Sin embargo, el regreso a la normalidad no significó el cierre del conflicto. En los meses posteriores se registraron nuevos paros temporales en el Centro Universitario Nezahualcóyotl, por denuncias de acoso sexual contra personal académico, y en el Centro Universitario Texcoco, donde estudiantes exigieron atender el deterioro de la infraestructura.
En las últimas semanas, el Enjambre Estudiantil Unificado volvió a colocar el tema universitario en el centro del debate al denunciar un incremento en las cuotas de reinscripción para el semestre 2026-B y exigir la reinstalación de las mesas de diálogo.
Las reuniones celebradas el 13 y el 16 de julio concluyeron sin acuerdos. La administración universitaria sostuvo que en enero pasado se aplicó un descuento extraordinario del 12 por ciento y que para el nuevo semestre las reducciones se calcularon con base en las cuotas de 2024, además de reiterar que no es posible comparar los costos de reinscripción entre semestres pares e impares debido a las diferencias en la carga académica.

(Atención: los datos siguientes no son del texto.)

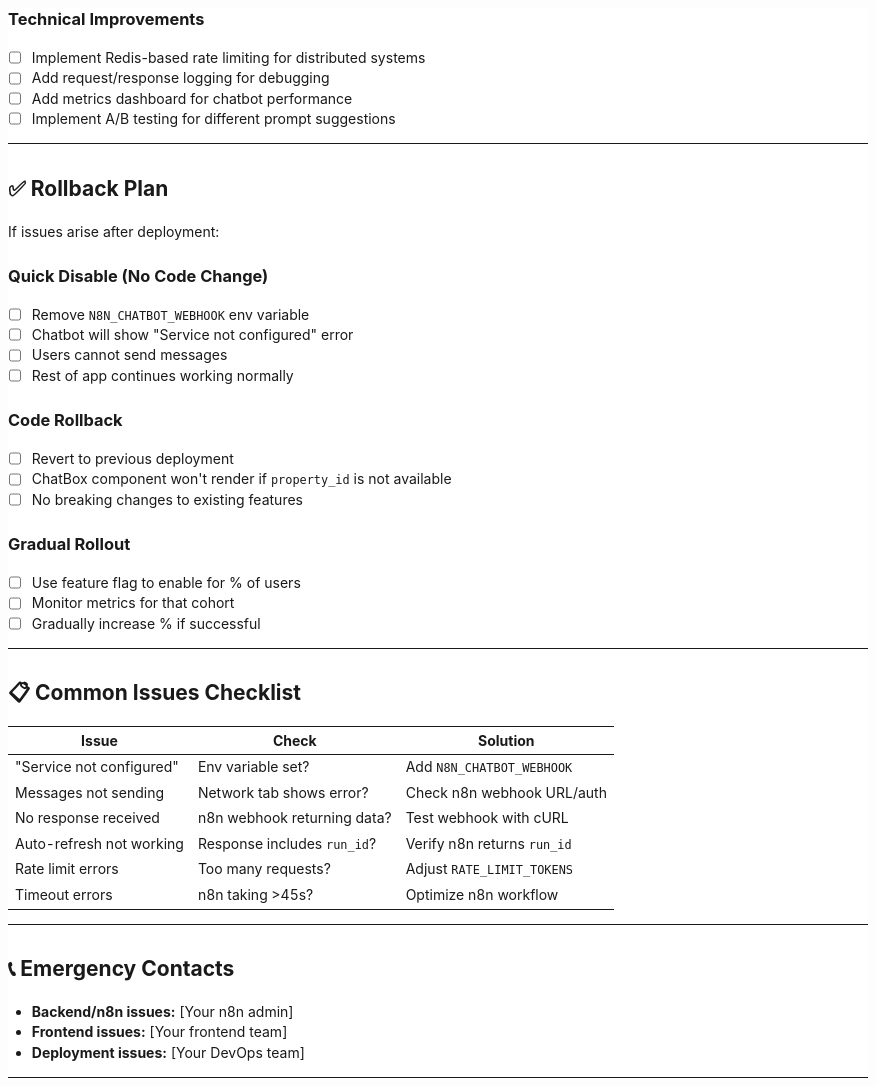 ### Technical Improvements
- [ ] Implement Redis-based rate limiting for distributed systems
- [ ] Add request/response logging for debugging
- [ ] Add metrics dashboard for chatbot performance
- [ ] Implement A/B testing for different prompt suggestions

---

## ✅ Rollback Plan

If issues arise after deployment:

### Quick Disable (No Code Change)
- [ ] Remove `N8N_CHATBOT_WEBHOOK` env variable
- [ ] Chatbot will show "Service not configured" error
- [ ] Users cannot send messages
- [ ] Rest of app continues working normally

### Code Rollback
- [ ] Revert to previous deployment
- [ ] ChatBox component won't render if `property_id` is not available
- [ ] No breaking changes to existing features

### Gradual Rollout
- [ ] Use feature flag to enable for % of users
- [ ] Monitor metrics for that cohort
- [ ] Gradually increase % if successful

---

## 📋 Common Issues Checklist

| Issue | Check | Solution |
|-------|-------|----------|
| "Service not configured" | Env variable set? | Add `N8N_CHATBOT_WEBHOOK` |
| Messages not sending | Network tab shows error? | Check n8n webhook URL/auth |
| No response received | n8n webhook returning data? | Test webhook with cURL |
| Auto-refresh not working | Response includes `run_id`? | Verify n8n returns `run_id` |
| Rate limit errors | Too many requests? | Adjust `RATE_LIMIT_TOKENS` |
| Timeout errors | n8n taking >45s? | Optimize n8n workflow |

---

## 📞 Emergency Contacts

- **Backend/n8n issues:** [Your n8n admin]
- **Frontend issues:** [Your frontend team]
- **Deployment issues:** [Your DevOps team]

---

La explicación no convenció a las asambleas estudiantiles, que mantienen como prioridad el cumplimiento de los compromisos asumidos hace ocho meses y sostienen que varios puntos de los pliegos petitorios fueron dados por atendidos sin que existiera una solución de fondo.
Paralelamente, este viernes el Consejo Universitario tiene programada una sesión extraordinaria para analizar y, en su caso, aprobar el proyecto de reforma a la Ley de la UAEMex, resultado de los foros de consulta realizados durante el último año.
Entre las modificaciones más relevantes destacan la creación de un órgano electoral universitario y la permanencia del voto ponderado para la elección de la persona titular de la Rectoría, además de adecuaciones en materia administrativa, académica y de modernización tecnológica.
De ser avalada por el máximo órgano de gobierno universitario, la iniciativa será enviada a la gobernadora Delfina Gómez Álvarez para su presentación ante la Legislatura del Estado de México, donde se prevé que sea discutida durante el próximo periodo ordinario de sesiones.
A un año del cambio de rectoría, la UAEMex ha logrado recuperar la operación institucional y reabrir todos sus espacios académicos; sin embargo, las principales demandas que detonaron el movimiento estudiantil —la gratuidad, la democratización de la vida universitaria y el cumplimiento integral de los pliegos petitorios— continúan sin resolverse plenamente.
El desenlace de las negociaciones con el Enjambre Estudiantil marcará el rumbo de una administración que aún busca convertir los acuerdos alcanzados en resultados tangibles para la comunidad universitaria.
A la fecha, también parece sin avance el impulso del Centro Cultural Universitario al interior del edificio de rectoría, cuya promesa de implementación fue una de las principales razones para haber entregado dichas instalaciones el pasado mes de noviembre.
La forma en que la administración de Patricia Zarza resuelva los pliegos petitorios definirá si la crisis estudiantil quedó atrás o sólo entró en una nueva etapa.